Ähnlich wie im Beitrag von Young wird auch hier die von der Ausstellung ausgehende ständige Aufforderung zum Beobachten als Argument angeführt. Denn der Unterhaltungscharakter des Crystal Palace bestand eben nicht nur im Bestaunen der Exponate, sondern auch im ständigen Beobachten der anderen Besucher, ihrer Kleidung, ihres Aussehens, ihres Habitus. Und ähnlich wie in Bezug auf die Exponate wurden auch hier die Besucher implizit dazu aufgefordert die anderen Besucher in vorgeformte, hierarchische Ordnungsmuster einzuschreiben, sie dadurch zu klassifizieren und letzten Endes zu bewerten. Allerdings bleibt die Argumentationskette dabei teilweise etwas dünn. Zwar wurde das Londoner East End in den 1880er Jahren für die Bourgeoisie der westlichen Stadtteile durchaus zur fremden Welt, ob diese Entwicklung aber vom Kristallpalast ihren Ausgang nahm, wie die Autoren vermuten, erscheint weniger sicher. “It was from this and in relation to this event that we can identify the emerging racialization of class discourses within Britain.” (S. 31)

Auch wenn an dieser Stelle immer noch nicht klar ist, wo genau nun der Zusammenhang zwischen Londoner Weltausstellung und Postmoderne liegen soll, beschreiten beide erwähnten Beiträge durchaus auf gekonnte Art thematisches Neuland. Die verbleibenden sieben Beiträge kommen im Vergleich dazu wesentlich konventioneller daher. Denn hier werden einige Teilnehmerstaaten als Einzelbeispiele herausgegriffen. Dies geschieht mit mehr oder weniger interessanten Ergebnissen, jedoch kaum in systematischem Rückbezug auf die Stichwörter Globalität und Empire. Insbesondere David C. Fishers Beitrag über die russische Beteiligung bleibt auf einer rein deskriptiven Stufe stehen. Allerdings garantiert allein die Größe der Veranstaltung, dass in den Artikeln zu Irland (Purbrick), Neuseeland (Johnston), Australien (Hoffenberg), den deutschen Staaten (Davis) und Griechenland (Challis) viele neue Details ans Licht kommen.

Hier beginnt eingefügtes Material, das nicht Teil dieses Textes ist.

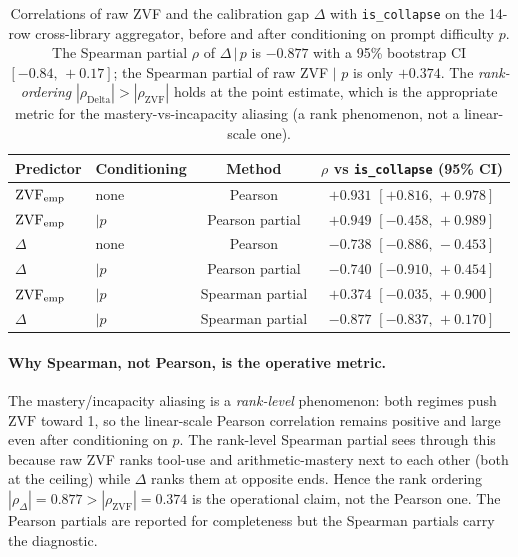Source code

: \begin{table}[ht]\centering\small
\begin{tabular}{llcc}
\toprule
Predictor & Conditioning & Method & $\rho$ vs \texttt{is\_collapse} (95\% CI) \\
\midrule
$\mathrm{ZVF}_{\rm emp}$           & none          & Pearson         & $+0.931$ $[+0.816,\,+0.978]$ \\
$\mathrm{ZVF}_{\rm emp}$           & $|p$          & Pearson partial & $+0.949$ $[-0.458,\,+0.989]$ \\
$\Delta$                          & none          & Pearson         & $-0.738$ $[-0.886,\,-0.453]$ \\
$\Delta$                          & $|p$          & Pearson partial & $-0.740$ $[-0.910,\,+0.454]$ \\
$\mathrm{ZVF}_{\rm emp}$           & $|p$          & Spearman partial& $+0.374$ $[-0.035,\,+0.900]$ \\
$\Delta$                          & $|p$          & Spearman partial& $\mathbf{-0.877}$ $[-0.837,\,+0.170]$ \\
\bottomrule
\end{tabular}
\caption{Correlations of raw ZVF and the calibration gap $\Delta$ with
\texttt{is\_collapse} on the 14-row cross-library aggregator, before
and after conditioning on prompt difficulty $p$. The Spearman
partial $\rho$ of $\Delta\,|\,p$ is $-0.877$ with a 95\% bootstrap CI
$[-0.84,\,+0.17]$; the Spearman partial of raw ZVF $|$ $p$ is only
$+0.374$. The \emph{rank-ordering} $|\rho_{\mathrm{Delta}}| >
|\rho_{\mathrm{ZVF}}|$ holds at the point estimate, which is the
appropriate metric for the mastery-vs-incapacity aliasing (a rank
phenomenon, not a linear-scale one).}
\label{tab:zvf-partial}
\end{table}

\paragraph{Why Spearman, not Pearson, is the operative metric.}
The mastery/incapacity aliasing is a \emph{rank-level} phenomenon:
both regimes push $\mathrm{ZVF}$ toward 1, so the linear-scale Pearson
correlation remains positive and large even after conditioning on $p$.
The rank-level Spearman partial sees through this because raw ZVF
ranks tool-use and arithmetic-mastery next to each other (both at the
ceiling) while $\Delta$ ranks them at opposite ends. Hence the rank
ordering $|\rho_{\Delta}| = 0.877 > |\rho_{\mathrm{ZVF}}| = 0.374$ is
the operational claim, not the Pearson one. The Pearson partials are
reported for completeness but the Spearman partials carry the
diagnostic.


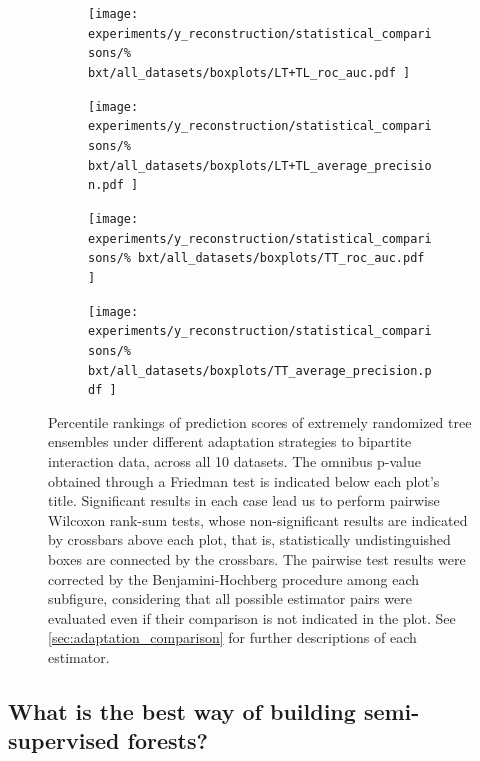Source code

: \begin{figure}[tbh]
    \centering
    \begin{subfigure}{0.49\textwidth}
        \texttt{[image: 
            experiments/y\_reconstruction/statistical\_comparisons/\%
            bxt/all\_datasets/boxplots/LT+TL\_roc\_auc.pdf
        ]}
    \end{subfigure}
    \begin{subfigure}{0.49\textwidth}
        \texttt{[image: 
            experiments/y\_reconstruction/statistical\_comparisons/\%
            bxt/all\_datasets/boxplots/LT+TL\_average\_precision.pdf
        ]}
    \end{subfigure}

    \begin{subfigure}{0.49\textwidth}
        \texttt{[image: 
            experiments/y\_reconstruction/statistical\_comparisons/\%
            bxt/all\_datasets/boxplots/TT\_roc\_auc.pdf
        ]}
    \end{subfigure}
    \begin{subfigure}{0.49\textwidth}
        \texttt{[image: 
            experiments/y\_reconstruction/statistical\_comparisons/\%
            bxt/all\_datasets/boxplots/TT\_average\_precision.pdf
        ]}
    \end{subfigure}
    \caption{
        Percentile rankings of prediction scores of extremely randomized tree ensembles under different adaptation strategies to bipartite interaction data, across all 10 datasets.
        The omnibus p-value obtained through a Friedman test is indicated below each plot's title. Significant results in each case lead us to perform pairwise Wilcoxon rank-sum tests, whose non-significant results are indicated by crossbars above each plot, that is, statistically undistinguished boxes are connected by the crossbars. The pairwise test results were corrected by the Benjamini-Hochberg procedure among each subfigure, considering that all possible estimator pairs were evaluated even if their comparison is not indicated in the plot. See \autoref{sec:adaptation_comparison} for further descriptions of each estimator.
    }
    \label{fig:bxt_y_reconstruction}
\end{figure}



\subsection{What is the best way of building semi-supervised forests?}
\label{sec:ss_comparison}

Wie ein Ändern der Perspektive auch hinsichtlich eines inzwischen ausgiebig untersuchten Gegenstandes neue Einblicke ermöglichen kann, zeigt abschließend Francesca Vanke. Sie vergleicht die osmanische und die chinesische Ausstellungsbeteiligung. Damit geraten auch Brennpunkte des sich ausdehnenden informellen Empires in den Mittelpunkt. Auch wenn ihre Kritik des Said’schen Orientalismuskonzepts nicht dem aktuellen Stand der Forschung entspricht, kann sie doch zeigen, wie der angebliche Rest der Welt in den europäischen Köpfen zunehmend ausdifferenziert und weiter hierarchisch untergliedert wurde.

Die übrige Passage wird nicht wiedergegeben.